§ Try it:
Below are entries; tally how many lines hold the string "cstoidx" and answer with only that figure.

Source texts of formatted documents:

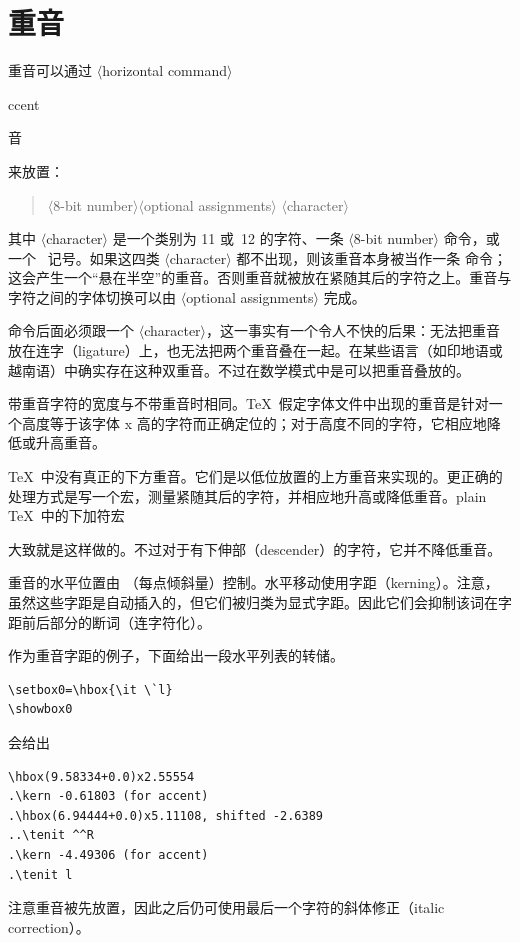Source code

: \documentclass[a4paper]{rapport3}
\makeatletter
\def\gr#1{$\langle$#1$\rangle$}\def\key#1{{\tt#1}}
\newenvironment{disp}{\begin{quotation}}{\end{quotation}}
\def\term#1\par{\index{#1}}
\def\cstoidx#1\par{\index{#1@\cs{#1}}}
\makeatother
\begin{document}
\section{重音}

重音可以通过 \gr{horizontal command}~\cstoidx accent\par\term 重音\par
\label{character} 来放置：
\begin{disp}\gr{8-bit number}\gr{optional assignments}%
     \gr{character}\end{disp}
其中 \gr{character} 是一个类别为 11 或~12 的字符、一条 \gr{8-bit number} 命令，或一个~ 记号。如果这四类 \gr{character} 都不出现，则该重音本身被当作一条  命令；这会产生一个“悬在半空”的重音。否则重音就被放在紧随其后的字符之上。重音与字符之间的字体切换可以由 \gr{optional assignments} 完成。

 命令后面必须跟一个 \gr{character}，这一事实有一个令人不快的后果：无法把重音放在连字（ligature）上，也无法把两个重音叠在一起。在某些语言（如印地语或越南语）中确实存在这种双重音。不过在数学模式中是可以把重音叠放的。

带重音字符的宽度与不带重音时相同。\TeX\ 假定字体文件中出现的重音是针对一个高度等于该字体 x 高的字符而正确定位的；对于高度不同的字符，它相应地降低或升高重音。

\TeX\ 中没有真正的下方重音。它们是以低位放置的上方重音来实现的。更正确的处理方式是写一个宏，测量紧随其后的字符，并相应地升高或降低重音。plain \TeX\ 中的下加符宏 \cstoidx c\par 大致就是这样做的。不过对于有下伸部（descender）的字符，它并不降低重音。

重音的水平位置由 （每点倾斜量）控制。水平移动使用字距（kerning）。注意，虽然这些字距是自动插入的，但它们被归类为{\italic 显式\/}字距。因此它们会抑制该词在字距前后部分的断词（连字符化）。

作为重音字距的例子，下面给出一段水平列表的转储。
\begin{verbatim}
\setbox0=\hbox{\it \`l}
\showbox0
\end{verbatim}
会给出
\begin{verbatim}
\hbox(9.58334+0.0)x2.55554
.\kern -0.61803 (for accent)
.\hbox(6.94444+0.0)x5.11108, shifted -2.6389
..\tenit ^^R
.\kern -4.49306 (for accent)
.\tenit l
\end{verbatim}
注意重音被先放置，因此之后仍可使用最后一个字符的斜体修正（italic correction）。
\awp
\end{document}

§ Task output:
3